> [ABOUT THIS TASK]:
Keep the wording of every entry exactly as it is while leaving the pictures out of your copy.

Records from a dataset
•••••
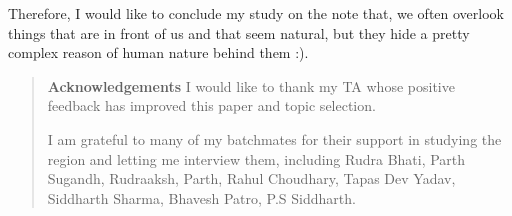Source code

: \documentclass[twocolumn, 12pt]{article}
\begin{document}
Therefore, I would like to conclude my study on the note that, we often overlook
things that are in front of us and that seem natural, but they hide a pretty complex reason of 
human nature behind them :). 


\begin{quote}
\textbf{Acknowledgements} I would like to thank my TA whose positive feedback has improved this paper and topic selection.

I am grateful to many of my batchmates for their support in studying the region and letting me interview them,
including Rudra Bhati, Parth Sugandh, Rudraaksh, Parth, Rahul Choudhary, Tapas Dev Yadav, Siddharth Sharma, Bhavesh Patro, P.S Siddharth.
\end{quote}





\end{document}
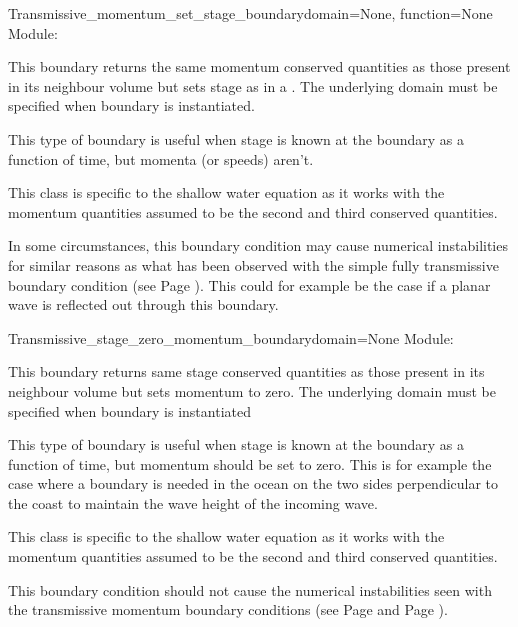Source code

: \documentclass{manual}
\begin{document}
\begin{classdesc}{Transmissive_momentum_set_stage_boundary}{domain=None,
                                                            function=None}
Module: 
\label{pg: transmissive momentum set stage boundary}

This boundary returns the same momentum conserved quantities as
those present in its neighbour volume but sets stage as in a .
The underlying domain must be specified when boundary is instantiated.

This type of boundary is useful when stage is known at the boundary as a
function of time, but momenta (or speeds) aren't.

This class is specific to the shallow water equation as it works with the
momentum quantities assumed to be the second and third conserved quantities.

In some circumstances, this boundary condition may cause numerical instabilities for similar
reasons as what has been observed with the simple fully transmissive boundary condition
(see Page \pageref{pg: transmissive boundary}).
This could for example be the case if a planar wave is reflected out through this boundary.
\end{classdesc}

\begin{classdesc}{Transmissive_stage_zero_momentum_boundary}{domain=None}
Module: 
\label{pg: transmissive stage zero momentum boundary}

This boundary returns same stage conserved quantities as
those present in its neighbour volume but sets momentum to zero.
The underlying domain must be specified when boundary is instantiated

This type of boundary is useful when stage is known at the boundary as a
function of time, but momentum should be set to zero. This is for example
the case where a boundary is needed in the ocean on the two sides perpendicular
to the coast to maintain the wave height of the incoming wave.

This class is specific to the shallow water equation as it works with the
momentum quantities assumed to be the second and third conserved quantities.

This boundary condition should not cause the numerical instabilities seen with the transmissive momentum
boundary conditions (see Page \pageref{pg: transmissive boundary} and
Page \pageref{pg: transmissive momentum set stage boundary}).
\end{classdesc}
\end{document}
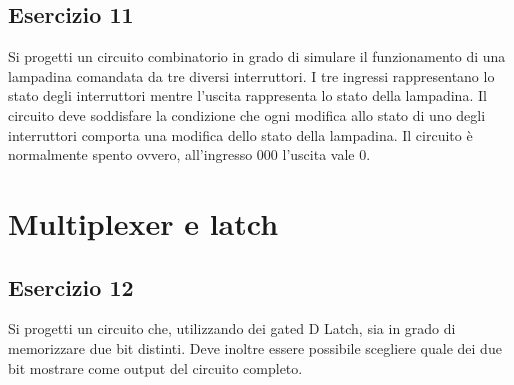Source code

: \documentclass{article}
\begin{document}
\subsection*{Esercizio 11}
Si progetti un circuito combinatorio in grado di simulare il funzionamento di una lampadina comandata da tre diversi interruttori. I tre ingressi rappresentano lo stato degli interruttori mentre l’uscita rappresenta lo stato della lampadina. Il circuito deve soddisfare la condizione che ogni modifica allo stato di uno degli interruttori comporta una modifica dello stato della lampadina. Il circuito è normalmente spento ovvero, all'ingresso 000 l'uscita vale 0.

\section*{Multiplexer e latch}
\subsection*{Esercizio 12}
Si progetti un circuito che, utilizzando dei gated D Latch, sia in grado di memorizzare due bit distinti. Deve inoltre essere possibile scegliere quale dei due bit mostrare come output del circuito completo.
\end{document}
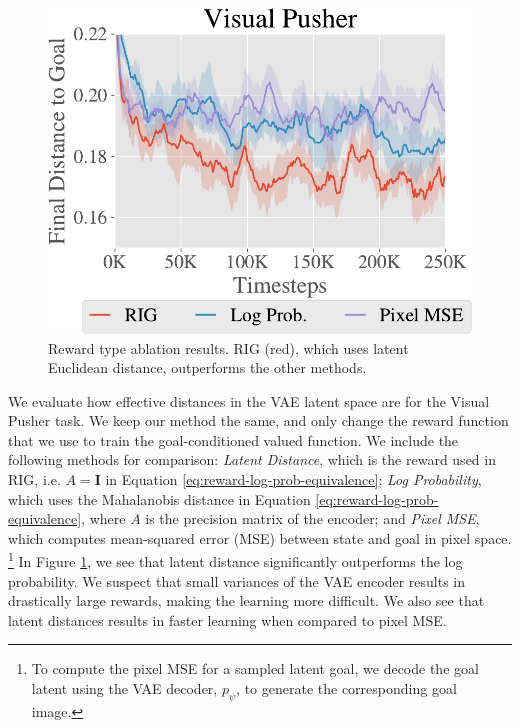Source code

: \begin{figure}
    \centering
    \vspace{-0.2in}
    \includegraphics[width=\linewidth]{rig/img/pusher_reward_type_ablation_main.pdf}
    \vspace{-0.2in}
    \captionsetup{format=plain, justification=justified}
    \caption{Reward type ablation results. RIG (red), which uses latent Euclidean distance, outperforms the other methods.}
    \vspace{-0.1in}
    \label{fig:reward-ablation}
\end{figure}
We evaluate how effective distances in the VAE latent space are for the Visual Pusher task.
We keep our method the same, and only change the reward function that we use to train the goal-conditioned valued function.
We include the following methods for comparison:
\textit{Latent Distance}, which is the reward used in RIG, i.e. $A = \mathbf{I}$ in Equation \eqref{eq:reward-log-prob-equivalence};
\textit{Log Probability}, which uses the Mahalanobis distance in Equation \eqref{eq:reward-log-prob-equivalence}, where $A$ is the precision matrix of the encoder;
and \textit{Pixel MSE}, which computes mean-squared error (MSE) between state and goal in pixel space.
\footnote{To compute the pixel MSE for a sampled latent goal, we decode the goal latent using the VAE decoder, $p_\psi$, to generate the corresponding goal image.}
In Figure \ref{fig:reward-ablation}, we see that latent distance significantly outperforms the log probability.
We suspect that small variances of the VAE encoder results in drastically large rewards, making the learning more difficult.
We also see that latent distances results in faster learning when compared to pixel MSE.

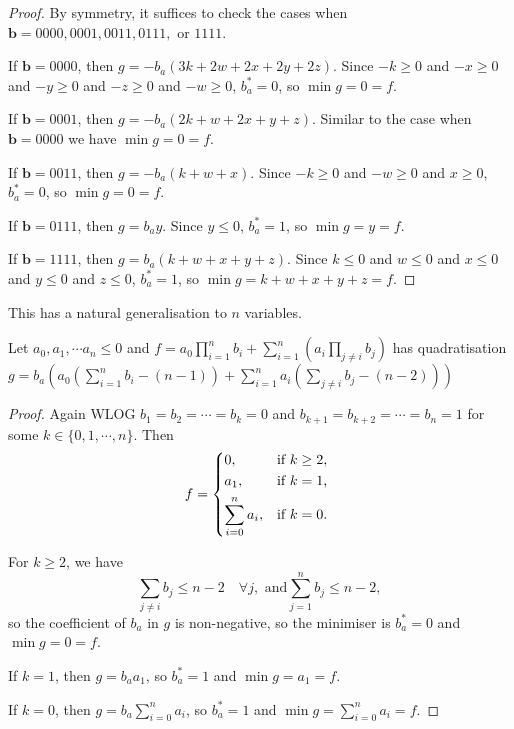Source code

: \documentclass[11pt]{scrartcl}
\newcommand{\vc}[1]{\boldsymbol{#1}}
\begin{document}
\begin{proof}
By symmetry, it suffices to check the cases when $\vc b = 0000, 0001, 0011, 0111, $ or $1111$.

If $\vc b = 0000$, then $g = -b_a(3k + 2w + 2x + 2y + 2z)$. Since $-k \ge 0$ and $-x \ge 0$ and $-y \ge 0$ and $-z \ge 0$ and $-w \ge 0$, $b_a^* = 0$, so $\min g = 0 = f$.

If $\vc b = 0001$, then $g = -b_a(2k + w + 2x + y + z)$. Similar to the case when $\vc b = 0000$ we have $\min g = 0 = f$.

If $\vc b = 0011$, then $g = -b_a(k + w + x)$. Since $-k \ge 0$ and $-w \ge 0$ and $x \ge 0$, $b_a^* = 0$, so $\min g = 0 = f$.

If $\vc b = 0111$, then $g = b_ay$. Since $y \le 0$, $b_a^* = 1$, so $\min g = y = f$.

If $\vc b = 1111$, then $g = b_a(k + w + x + y + z)$. Since $k \le 0$ and $w \le 0$ and $x \le 0$ and $y \le 0$ and $z \le 0$, $b_a^* = 1$, so $\min g = k + w + x + y + z  = f$.

\end{proof}

This has a natural generalisation to $n$ variables.

\begin{theorem}
	Let $a_0, a_1, \cdots a_n \le 0$ and $f = a_0 \prod_{i = 1}^n b_i + \sum_{i = 1}^n \left( a_i \prod_{j \neq i} b_j\right)$ has quadratisation $g = b_a \left(a_0\left(\sum_{i=1}^n b_i - (n-1)\right) + \sum_{i=1}^n a_i \left( \sum_{j \neq i} b_j - (n-2)\right) \right) $
\end{theorem}

\begin{proof}
	Again WLOG $b_1 = b_2 = \cdots = b_k = 0$ and $b_{k+1} = b_{k+2} = \cdots = b_n = 1$ for some $k \in \{0, 1, \cdots, n\}$.
	Then \[
 f = \begin{dcases*}
        0,  & if $k \ge 2$,\\
        a_1, & if $k = 1$,\\
	\sum_{i=0}^n a_i, & if $k = 0$.
        \end{dcases*}
\]

For $k \ge 2$, we have \[
	\sum_{j\neq i } b_j \le n-2 \quad \forall j, \text{ and} \sum_{j = 1}^n b_j \le n-2,
\]
so the coefficient of $b_a$ in $g$ is non-negative, so the minimiser is $b_a^* = 0$ and $\min g = 0 = f$.

If $k = 1$, then $g = b_a a_1$, so $b_a^* = 1$ and $\min g = a_1 = f$.

If $k = 0$, then $g = b_a \sum_{i=0}^n a_i$, so $b_a^* = 1$ and $\min g = \sum_{i=0}^n a_i = f$.

\end{proof}
\end{document}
•••••
> [ANSWER TO THIS EXERCISE]:
Source code

: \documentclass[twocolumn, 12pt]{article}
\begin{document}
Therefore, I would like to conclude my study on the note that, we often overlook
things that are in front of us and that seem natural, but they hide a pretty complex reason of 
human nature behind them :). 


\begin{quote}
\textbf{Acknowledgements} I would like to thank my TA whose positive feedback has improved this paper and topic selection.

I am grateful to many of my batchmates for their support in studying the region and letting me interview them,
including Rudra Bhati, Parth Sugandh, Rudraaksh, Parth, Rahul Choudhary, Tapas Dev Yadav, Siddharth Sharma, Bhavesh Patro, P.S Siddharth.
\end{quote}





\end{document}
Source code

: \documentclass{manual}
\begin{document}
\begin{classdesc}{Transmissive_momentum_set_stage_boundary}{domain=None,
                                                            function=None}
Module: 
\label{pg: transmissive momentum set stage boundary}

This boundary returns the same momentum conserved quantities as
those present in its neighbour volume but sets stage as in a .
The underlying domain must be specified when boundary is instantiated.

This type of boundary is useful when stage is known at the boundary as a
function of time, but momenta (or speeds) aren't.

This class is specific to the shallow water equation as it works with the
momentum quantities assumed to be the second and third conserved quantities.

In some circumstances, this boundary condition may cause numerical instabilities for similar
reasons as what has been observed with the simple fully transmissive boundary condition
(see Page \pageref{pg: transmissive boundary}).
This could for example be the case if a planar wave is reflected out through this boundary.
\end{classdesc}

\begin{classdesc}{Transmissive_stage_zero_momentum_boundary}{domain=None}
Module: 
\label{pg: transmissive stage zero momentum boundary}

This boundary returns same stage conserved quantities as
those present in its neighbour volume but sets momentum to zero.
The underlying domain must be specified when boundary is instantiated

This type of boundary is useful when stage is known at the boundary as a
function of time, but momentum should be set to zero. This is for example
the case where a boundary is needed in the ocean on the two sides perpendicular
to the coast to maintain the wave height of the incoming wave.

This class is specific to the shallow water equation as it works with the
momentum quantities assumed to be the second and third conserved quantities.

This boundary condition should not cause the numerical instabilities seen with the transmissive momentum
boundary conditions (see Page \pageref{pg: transmissive boundary} and
Page \pageref{pg: transmissive momentum set stage boundary}).
\end{classdesc}
\end{document}
Source code

: \documentclass{article}
\begin{document}
\subsection*{Esercizio 11}
Si progetti un circuito combinatorio in grado di simulare il funzionamento di una lampadina comandata da tre diversi interruttori. I tre ingressi rappresentano lo stato degli interruttori mentre l’uscita rappresenta lo stato della lampadina. Il circuito deve soddisfare la condizione che ogni modifica allo stato di uno degli interruttori comporta una modifica dello stato della lampadina. Il circuito è normalmente spento ovvero, all'ingresso 000 l'uscita vale 0.

\section*{Multiplexer e latch}
\subsection*{Esercizio 12}
Si progetti un circuito che, utilizzando dei gated D Latch, sia in grado di memorizzare due bit distinti. Deve inoltre essere possibile scegliere quale dei due bit mostrare come output del circuito completo.
\end{document}
Source code

: \begin{figure}
    \centering
    \vspace{-0.2in}
    \includegraphics[width=\linewidth]{rig/img/pusher_reward_type_ablation_main.pdf}
    \vspace{-0.2in}
    \captionsetup{format=plain, justification=justified}
    \caption{Reward type ablation results. RIG (red), which uses latent Euclidean distance, outperforms the other methods.}
    \vspace{-0.1in}
    \label{fig:reward-ablation}
\end{figure}
We evaluate how effective distances in the VAE latent space are for the Visual Pusher task.
We keep our method the same, and only change the reward function that we use to train the goal-conditioned valued function.
We include the following methods for comparison:
\textit{Latent Distance}, which is the reward used in RIG, i.e. $A = \mathbf{I}$ in Equation \eqref{eq:reward-log-prob-equivalence};
\textit{Log Probability}, which uses the Mahalanobis distance in Equation \eqref{eq:reward-log-prob-equivalence}, where $A$ is the precision matrix of the encoder;
and \textit{Pixel MSE}, which computes mean-squared error (MSE) between state and goal in pixel space.
\footnote{To compute the pixel MSE for a sampled latent goal, we decode the goal latent using the VAE decoder, $p_\psi$, to generate the corresponding goal image.}
In Figure \ref{fig:reward-ablation}, we see that latent distance significantly outperforms the log probability.
We suspect that small variances of the VAE encoder results in drastically large rewards, making the learning more difficult.
We also see that latent distances results in faster learning when compared to pixel MSE.

Source code

: \documentclass[11pt]{scrartcl}
\newcommand{\vc}[1]{\boldsymbol{#1}}
\begin{document}
\begin{proof}
By symmetry, it suffices to check the cases when $\vc b = 0000, 0001, 0011, 0111, $ or $1111$.

If $\vc b = 0000$, then $g = -b_a(3k + 2w + 2x + 2y + 2z)$. Since $-k \ge 0$ and $-x \ge 0$ and $-y \ge 0$ and $-z \ge 0$ and $-w \ge 0$, $b_a^* = 0$, so $\min g = 0 = f$.

If $\vc b = 0001$, then $g = -b_a(2k + w + 2x + y + z)$. Similar to the case when $\vc b = 0000$ we have $\min g = 0 = f$.

If $\vc b = 0011$, then $g = -b_a(k + w + x)$. Since $-k \ge 0$ and $-w \ge 0$ and $x \ge 0$, $b_a^* = 0$, so $\min g = 0 = f$.

If $\vc b = 0111$, then $g = b_ay$. Since $y \le 0$, $b_a^* = 1$, so $\min g = y = f$.

If $\vc b = 1111$, then $g = b_a(k + w + x + y + z)$. Since $k \le 0$ and $w \le 0$ and $x \le 0$ and $y \le 0$ and $z \le 0$, $b_a^* = 1$, so $\min g = k + w + x + y + z  = f$.

\end{proof}

This has a natural generalisation to $n$ variables.

\begin{theorem}
	Let $a_0, a_1, \cdots a_n \le 0$ and $f = a_0 \prod_{i = 1}^n b_i + \sum_{i = 1}^n \left( a_i \prod_{j \neq i} b_j\right)$ has quadratisation $g = b_a \left(a_0\left(\sum_{i=1}^n b_i - (n-1)\right) + \sum_{i=1}^n a_i \left( \sum_{j \neq i} b_j - (n-2)\right) \right) $
\end{theorem}

\begin{proof}
	Again WLOG $b_1 = b_2 = \cdots = b_k = 0$ and $b_{k+1} = b_{k+2} = \cdots = b_n = 1$ for some $k \in \{0, 1, \cdots, n\}$.
	Then \[
 f = \begin{dcases*}
        0,  & if $k \ge 2$,\\
        a_1, & if $k = 1$,\\
	\sum_{i=0}^n a_i, & if $k = 0$.
        \end{dcases*}
\]

For $k \ge 2$, we have \[
	\sum_{j\neq i } b_j \le n-2 \quad \forall j, \text{ and} \sum_{j = 1}^n b_j \le n-2,
\]
so the coefficient of $b_a$ in $g$ is non-negative, so the minimiser is $b_a^* = 0$ and $\min g = 0 = f$.

If $k = 1$, then $g = b_a a_1$, so $b_a^* = 1$ and $\min g = a_1 = f$.

If $k = 0$, then $g = b_a \sum_{i=0}^n a_i$, so $b_a^* = 1$ and $\min g = \sum_{i=0}^n a_i = f$.

\end{proof}
\end{document}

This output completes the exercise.